Lawrence A. Cunningham · April 2009
77 GEO. WASH. L. REV. 685 (2009)
Professor Robert Ahdieh offers to reinterpret the debate over whether state competition for corporate charters leads to more or less optimal results—a race to the top or bottom. He presents the more modest stances taken by the debate’s titans, William Cary and Ralph Winter, and suggests narrower differences between them than appeared in later literature. Referring to this “race debate” as “the starting point for the study of corporate law,” Professor Ahdieh opines that the literature overvalues state charter competition for corporate governance and underappreciates advancing corporation law’s normative end to address the costs of separation of ownership from control in the modern public corporation.
In this Comment on Professor Ahdieh’s article, several threshold quarrels concern what may be perceived as some overstatement in the piece. First, it is not obvious that the question of state charter competition is the starting point for the study of corporation law. Second, the article may overstate how often or seriously scholars make or take assertions about federal corporation law being presumptively inefficient or that the Sarbanes-Oxley Act is automatically suboptimal because it is a federal rather than a state statute. Third, although the article suggests that it is inaugurating a conversation, discourse transcending the race debate has been ongoing for some time. Fourth, one may question assertions that there is a lack of topics for discussion in corporation law or a lack of scholarship addressing the mechanisms and roles of markets in corporate practice and governance.
These objections aside, what is new in the article is a crystallization of the importance of institutional design. Professor Ahdieh may be right about the need for greater attention to questions of institutional design in corporate law scholarship. In particular, an interesting argument holds that there is nothing inevitable about the characteristics of federal corporation law that should be feared by devotees of state corporation law production.
The following analysis first reviews Professor Ahdieh’s corrective account of the state competition debate and its identification of what is significant about that competition (regulating the regulators). It critiques discussion of implications for federal corporation law that Professor Ahdieh highlights as among the most significant subjects to which his article contributes, challenging some grounds for supposing that federal corporation law would be enabling and detailing the larger quarrels referred to above.
Nevertheless, this analysis then takes up Professor Ahdieh’s implicit invitation to meditate on the possible form that federal corporation law may plausibly assume. This discussion suggests that, despite longstanding evidence, beliefs, and prescriptions to the contrary, it is possible to imagine federal corporation law that is enabling. Recent deregulatory proposals by the U.S. Department of the Treasury (“Treasury Department”) in cognate fields suggest examples of how this could work, involving consolidation of regulatory power in the federal government and substantial delegation of that power to self-regulatory organizations, especially stock exchanges. In turn, this deregulatory stance may be sustained when one considers that Washington’s regulatory monopoly in securities regulation may be ending amid globalization because numerous other national regulators and exchanges now compete with the United States.

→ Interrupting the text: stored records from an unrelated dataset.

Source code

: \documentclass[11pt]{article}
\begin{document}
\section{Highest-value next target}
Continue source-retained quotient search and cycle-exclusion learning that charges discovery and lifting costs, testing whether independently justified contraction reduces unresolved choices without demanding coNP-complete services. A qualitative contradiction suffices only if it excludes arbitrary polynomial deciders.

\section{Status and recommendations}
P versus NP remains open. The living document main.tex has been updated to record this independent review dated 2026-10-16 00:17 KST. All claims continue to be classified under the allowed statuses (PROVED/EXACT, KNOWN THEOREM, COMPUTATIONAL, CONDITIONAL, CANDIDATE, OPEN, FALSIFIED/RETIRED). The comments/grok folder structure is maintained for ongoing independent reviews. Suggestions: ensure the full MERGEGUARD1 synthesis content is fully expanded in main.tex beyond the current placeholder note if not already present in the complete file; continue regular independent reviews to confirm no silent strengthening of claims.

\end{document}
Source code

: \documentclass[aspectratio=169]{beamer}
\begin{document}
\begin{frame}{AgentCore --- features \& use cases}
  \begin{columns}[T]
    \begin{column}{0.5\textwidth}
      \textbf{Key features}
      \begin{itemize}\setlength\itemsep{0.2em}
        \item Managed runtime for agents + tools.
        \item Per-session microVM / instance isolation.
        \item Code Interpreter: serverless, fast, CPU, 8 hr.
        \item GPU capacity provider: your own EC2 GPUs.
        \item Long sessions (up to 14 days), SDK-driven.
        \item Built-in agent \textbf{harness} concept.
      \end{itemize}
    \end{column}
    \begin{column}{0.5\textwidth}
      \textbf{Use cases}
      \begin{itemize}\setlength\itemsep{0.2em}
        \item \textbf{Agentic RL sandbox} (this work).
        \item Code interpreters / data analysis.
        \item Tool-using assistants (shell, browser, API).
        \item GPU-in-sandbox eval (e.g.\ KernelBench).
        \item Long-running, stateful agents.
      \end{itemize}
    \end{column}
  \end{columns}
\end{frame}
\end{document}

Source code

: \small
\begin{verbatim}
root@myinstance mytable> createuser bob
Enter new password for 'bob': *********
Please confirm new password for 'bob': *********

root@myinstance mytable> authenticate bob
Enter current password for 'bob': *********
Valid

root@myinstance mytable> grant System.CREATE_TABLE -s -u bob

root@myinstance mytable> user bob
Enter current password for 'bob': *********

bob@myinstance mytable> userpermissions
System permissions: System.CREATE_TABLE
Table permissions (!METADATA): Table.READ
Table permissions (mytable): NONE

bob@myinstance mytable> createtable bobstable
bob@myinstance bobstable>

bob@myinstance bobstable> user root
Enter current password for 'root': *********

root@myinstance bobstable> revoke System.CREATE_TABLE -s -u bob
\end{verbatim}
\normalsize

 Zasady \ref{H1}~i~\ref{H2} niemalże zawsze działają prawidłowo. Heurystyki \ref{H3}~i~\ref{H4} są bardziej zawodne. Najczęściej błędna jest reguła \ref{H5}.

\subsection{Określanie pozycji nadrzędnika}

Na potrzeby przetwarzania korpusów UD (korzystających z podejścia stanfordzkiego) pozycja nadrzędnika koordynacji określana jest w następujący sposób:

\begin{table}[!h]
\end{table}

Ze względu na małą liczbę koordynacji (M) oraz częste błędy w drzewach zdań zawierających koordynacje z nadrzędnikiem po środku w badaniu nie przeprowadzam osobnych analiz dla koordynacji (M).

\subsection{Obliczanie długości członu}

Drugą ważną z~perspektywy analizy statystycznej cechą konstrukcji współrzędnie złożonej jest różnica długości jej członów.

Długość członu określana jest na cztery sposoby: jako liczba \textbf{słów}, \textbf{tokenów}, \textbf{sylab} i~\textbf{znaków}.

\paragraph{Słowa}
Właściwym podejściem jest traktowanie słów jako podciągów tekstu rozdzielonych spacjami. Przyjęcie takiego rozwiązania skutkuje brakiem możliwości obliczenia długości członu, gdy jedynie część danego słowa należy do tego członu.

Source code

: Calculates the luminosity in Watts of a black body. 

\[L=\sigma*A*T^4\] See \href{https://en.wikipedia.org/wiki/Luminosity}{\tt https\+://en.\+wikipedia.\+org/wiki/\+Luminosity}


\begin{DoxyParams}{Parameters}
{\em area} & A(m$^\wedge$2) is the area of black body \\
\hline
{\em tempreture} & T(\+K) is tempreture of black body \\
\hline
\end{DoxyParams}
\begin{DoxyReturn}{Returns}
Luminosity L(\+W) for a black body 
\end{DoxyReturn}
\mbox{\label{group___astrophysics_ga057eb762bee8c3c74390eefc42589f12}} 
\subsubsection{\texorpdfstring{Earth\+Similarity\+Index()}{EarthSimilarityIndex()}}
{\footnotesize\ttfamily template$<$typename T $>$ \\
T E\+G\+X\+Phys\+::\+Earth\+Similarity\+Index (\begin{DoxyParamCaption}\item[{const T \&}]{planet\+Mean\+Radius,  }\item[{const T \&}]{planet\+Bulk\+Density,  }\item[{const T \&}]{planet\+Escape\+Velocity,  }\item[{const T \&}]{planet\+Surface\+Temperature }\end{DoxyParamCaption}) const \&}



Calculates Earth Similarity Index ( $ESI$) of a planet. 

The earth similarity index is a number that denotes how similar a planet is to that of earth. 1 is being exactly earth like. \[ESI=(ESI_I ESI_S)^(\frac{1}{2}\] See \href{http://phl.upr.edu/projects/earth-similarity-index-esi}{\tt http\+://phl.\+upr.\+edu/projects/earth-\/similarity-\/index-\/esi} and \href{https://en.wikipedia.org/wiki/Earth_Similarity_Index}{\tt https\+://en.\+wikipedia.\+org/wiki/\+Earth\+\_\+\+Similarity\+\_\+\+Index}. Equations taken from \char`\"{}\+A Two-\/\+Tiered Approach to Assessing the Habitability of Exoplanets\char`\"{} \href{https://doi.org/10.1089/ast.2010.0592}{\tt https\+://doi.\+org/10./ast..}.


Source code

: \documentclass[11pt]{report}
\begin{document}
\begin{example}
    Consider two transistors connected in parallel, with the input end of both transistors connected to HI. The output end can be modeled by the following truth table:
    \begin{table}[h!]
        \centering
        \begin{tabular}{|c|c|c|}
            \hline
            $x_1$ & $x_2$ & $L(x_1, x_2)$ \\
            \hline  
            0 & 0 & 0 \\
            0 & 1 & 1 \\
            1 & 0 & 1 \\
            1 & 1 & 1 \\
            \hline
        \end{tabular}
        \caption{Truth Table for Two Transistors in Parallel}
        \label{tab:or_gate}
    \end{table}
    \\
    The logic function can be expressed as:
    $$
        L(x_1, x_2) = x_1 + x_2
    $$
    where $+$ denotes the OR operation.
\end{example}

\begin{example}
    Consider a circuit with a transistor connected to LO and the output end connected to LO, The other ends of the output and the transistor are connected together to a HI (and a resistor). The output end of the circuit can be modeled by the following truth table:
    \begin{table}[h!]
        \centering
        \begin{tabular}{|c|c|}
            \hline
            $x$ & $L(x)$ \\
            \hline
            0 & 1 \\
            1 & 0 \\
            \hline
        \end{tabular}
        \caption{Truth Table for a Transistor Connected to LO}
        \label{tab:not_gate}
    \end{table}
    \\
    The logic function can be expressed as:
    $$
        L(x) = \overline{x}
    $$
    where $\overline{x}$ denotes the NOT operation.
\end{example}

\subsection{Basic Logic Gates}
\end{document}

One practical result of global regulatory competition is that market-driven regulation of the regulators becomes stronger. A contending academic result is that opponents of regulatory competition, concerned that it ratchets quality regulation down, may not embrace that competition either. For them, amid capital market globalization, search for a form of transnational consolidated supervisor may be necessary—precisely to provide mandatory, rather than enabling, regulations. The state corporation law race debate that Professor Ahdieh opposes may simply be replayed as an international securities regulation race debate. Ultimately, however, political realities accompanying the 2008–09 global economic crisis, revealing both market failure and regulatory weakness, do not create an auspicious time for such deregulatory reform. Proposals presented as alternatives to the Treasury Department’s suggest just such a search for international regulatory consolidation. Yet, just as Professor Adhieh emphasizes, reform discussions—whatever shape they take—should engage with questions of institutional design.